O gitti. Sen kaldın
geriye. Şimdi lağım kokan, ışıksız, pencereleri boşluğa bakan bu yapış yapış
odada sessizliğin seslerini dinliyorsun. Yalnızlığının kuytularında üşüyorsun.
Hayatın ve kadınlığının tam ortasında.
Sesler geliyor. Komşu kadın çığlık çığlığa bağırıyor. “İstemiyorum seni. Seni istemiyorum.
Burda olmak istemiyorum. Bırak! Gideceğim! Evime.” Son hecede çatallanıyor
sesi. Tutsak bir çığlığa dönüşüyor. Duvarlara vuruyor belki de başını.

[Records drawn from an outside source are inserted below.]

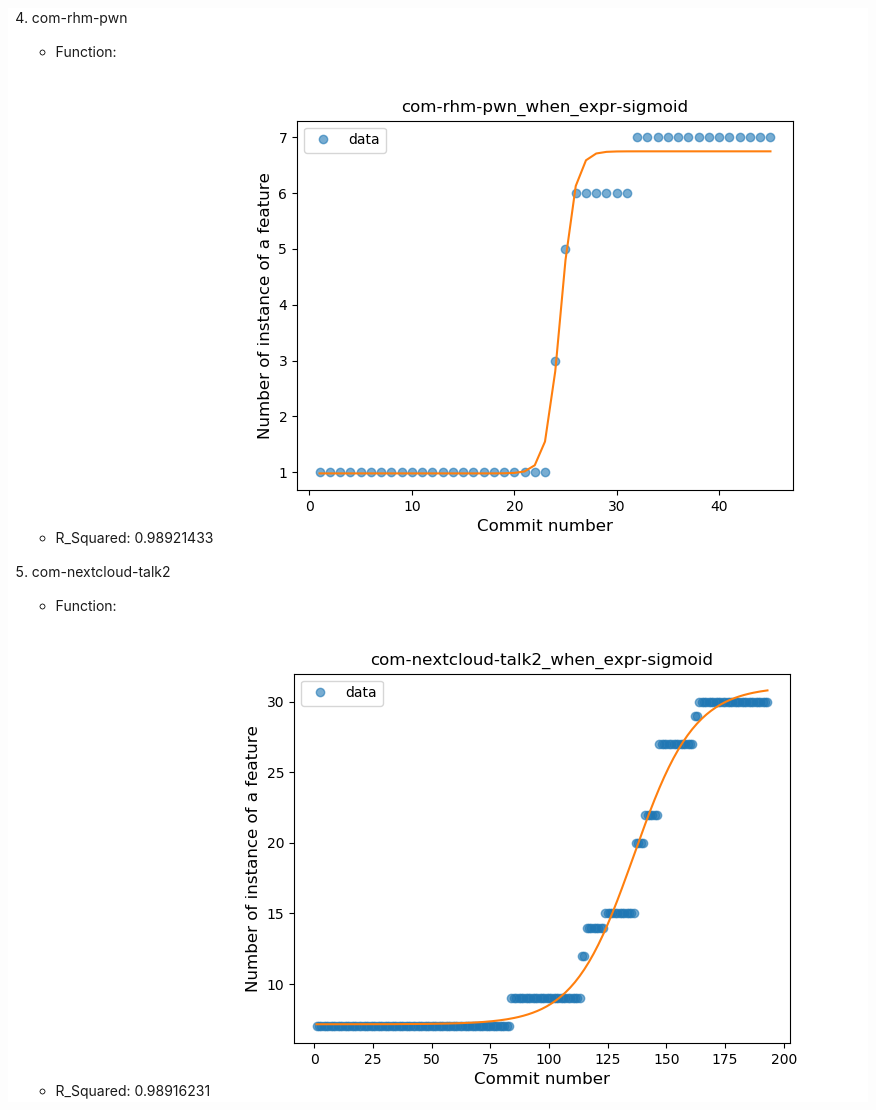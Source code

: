 4. com-rhm-pwn

	*  Function: ![equation](http://latex.codecogs.com/svg.latex?%5Cfrac%7B5.773853%7D%7B1%20&plus;%20%5Cepsilon%5E%28-1.441611%28x%20-24.532531%29%29%7D%20&plus;%200.976376)
	* R_Squared: 0.98921433
 ![com-rhm-pwnwhen_expr](../plots/com-rhm-pwn_when_expr_T7.png)

5. com-nextcloud-talk2

	*  Function: ![equation](http://latex.codecogs.com/svg.latex?%5Cfrac%7B-23.93401%7D%7B1%20&plus;%20%5Cepsilon%5E%28--0.077692%28x%20-136.125043%29%29%7D%20&plus;%2031.085545)
	* R_Squared: 0.98916231
 ![com-nextcloud-talk2when_expr](../plots/com-nextcloud-talk2_when_expr_T7.png)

Tutuyorlar onu, gidemiyor kadın.
O gitti. Elde sen
kaldın sadece. Bir de yan komşudan gelen çığlıklar. O terk edince ölemedin
bile. İçmediğin hapların son kullanma tarihini bekledin. Kafana sıkamadığın
kurşunları biriktirdin. Üzerinden atlayamadığın köprülerden geçip gittin.
Ölemedin.
Kapı açılıyor aniden. İçeriden gelen neşeler doluyor odaya.

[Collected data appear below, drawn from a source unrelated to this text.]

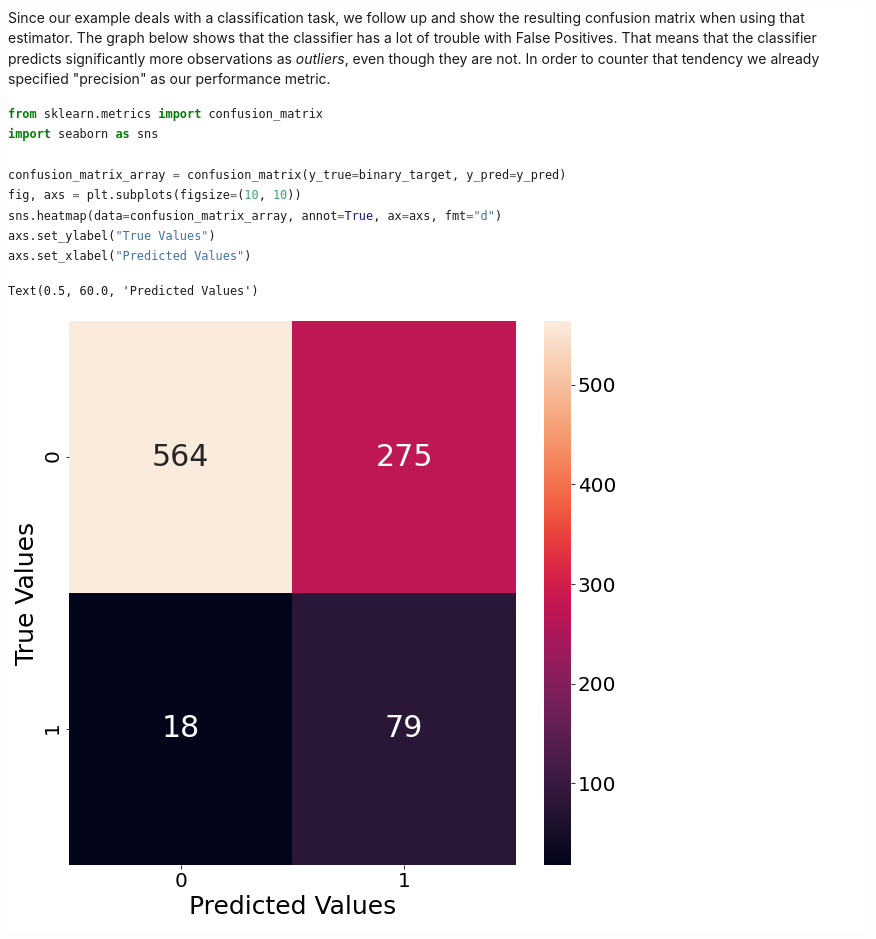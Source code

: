 
Since our example deals with a classification task, we follow up and show the resulting confusion matrix when using that estimator. The graph below shows that the classifier has a lot of trouble with False Positives. That means that the classifier predicts significantly more observations as *outliers*, even though they are not. In order to counter that tendency we already specified "precision" as our performance metric.


```python
from sklearn.metrics import confusion_matrix
import seaborn as sns

confusion_matrix_array = confusion_matrix(y_true=binary_target, y_pred=y_pred)
fig, axs = plt.subplots(figsize=(10, 10))
sns.heatmap(data=confusion_matrix_array, annot=True, ax=axs, fmt="d")
axs.set_ylabel("True Values")
axs.set_xlabel("Predicted Values")
```




    Text(0.5, 60.0, 'Predicted Values')




    
![png](./output_36_1.png)
    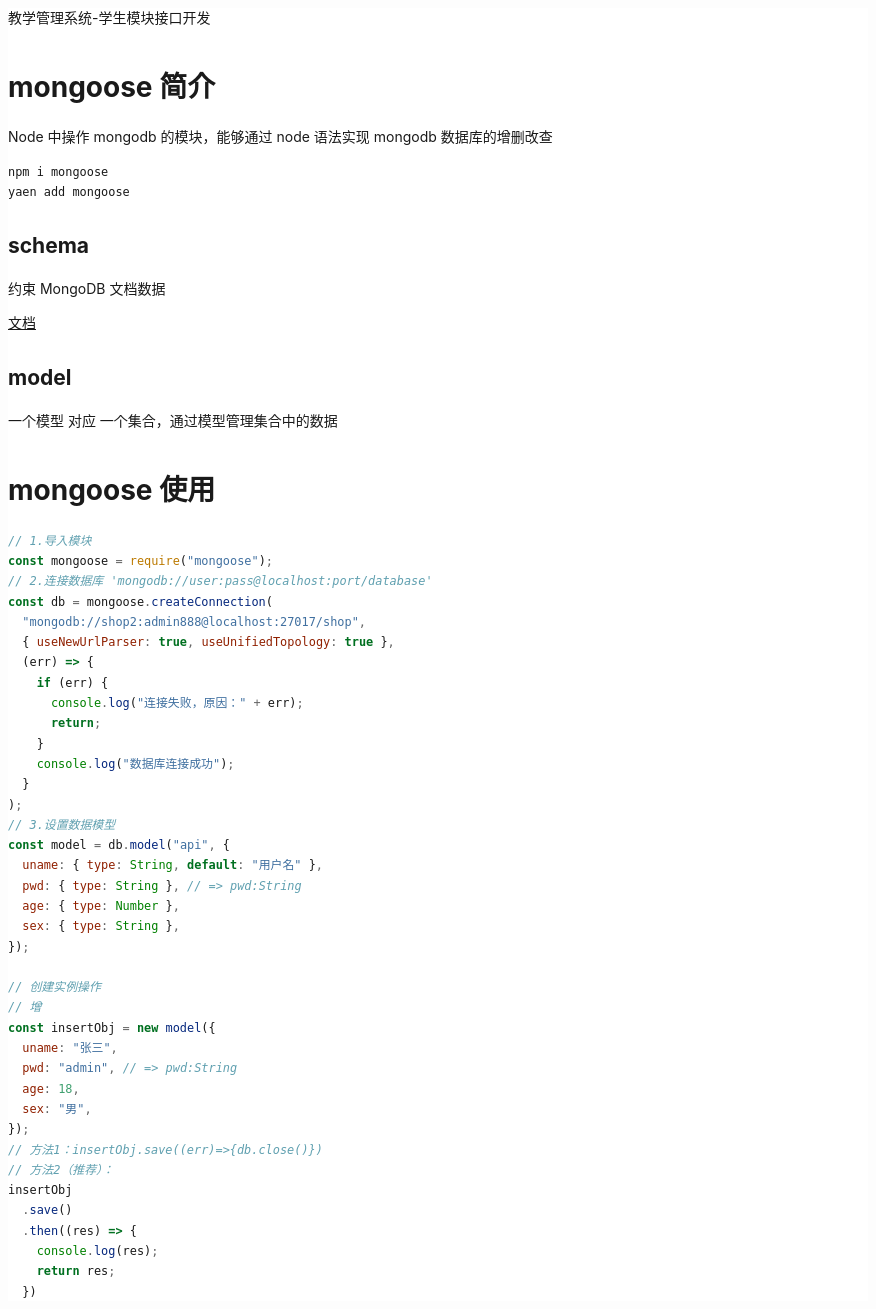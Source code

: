 教学管理系统-学生模块接口开发



# mongoose 简介

Node 中操作 mongodb 的模块，能够通过 node 语法实现 mongodb 数据库的增删改查

```
npm i mongoose
yaen add mongoose
```

## schema

约束 MongoDB 文档数据

[文档](http://mongoosejs.net/)

## model

一个模型 对应 一个集合，通过模型管理集合中的数据

# mongoose 使用

```javascript
// 1.导入模块
const mongoose = require("mongoose");
// 2.连接数据库 'mongodb://user:pass@localhost:port/database'
const db = mongoose.createConnection(
  "mongodb://shop2:admin888@localhost:27017/shop",
  { useNewUrlParser: true, useUnifiedTopology: true },
  (err) => {
    if (err) {
      console.log("连接失败，原因：" + err);
      return;
    }
    console.log("数据库连接成功");
  }
);
// 3.设置数据模型
const model = db.model("api", {
  uname: { type: String, default: "用户名" },
  pwd: { type: String }, // => pwd:String
  age: { type: Number },
  sex: { type: String },
});

// 创建实例操作
// 增
const insertObj = new model({
  uname: "张三",
  pwd: "admin", // => pwd:String
  age: 18,
  sex: "男",
});
// 方法1：insertObj.save((err)=>{db.close()})
// 方法2（推荐）：
insertObj
  .save()
  .then((res) => {
    console.log(res);
    return res;
  })
```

Kahkahalar, bağır çağır sevinçli adamlar ve kadınlar. Aynı evin arkadaşları
onlar, ev arkadaşlığı dediğin başka ne olabilir ki? Bir adam şarkı söylüyor
fonda. Çağırıyorlar, kalıyor kadın.
O gitti mutsuzluk
kaldı geriye. Sen hatırlarken aptal bir gülümseme yerleşiyor yüzüne. Beyoğlu’nun
her rüzgarda farklı bir hava, farklı bir ses getirdiği sokaklarda kalıyor
hatıraların. Güldünüz. İçtiniz. Köşelere kustunuz içtiklerinizi, sevginizi,
şevkinizi.
Kapının ardında
boğuluyor içeridekilerin sesi. Yan dairedeki kadın hala ağlıyor. “Bunaldım.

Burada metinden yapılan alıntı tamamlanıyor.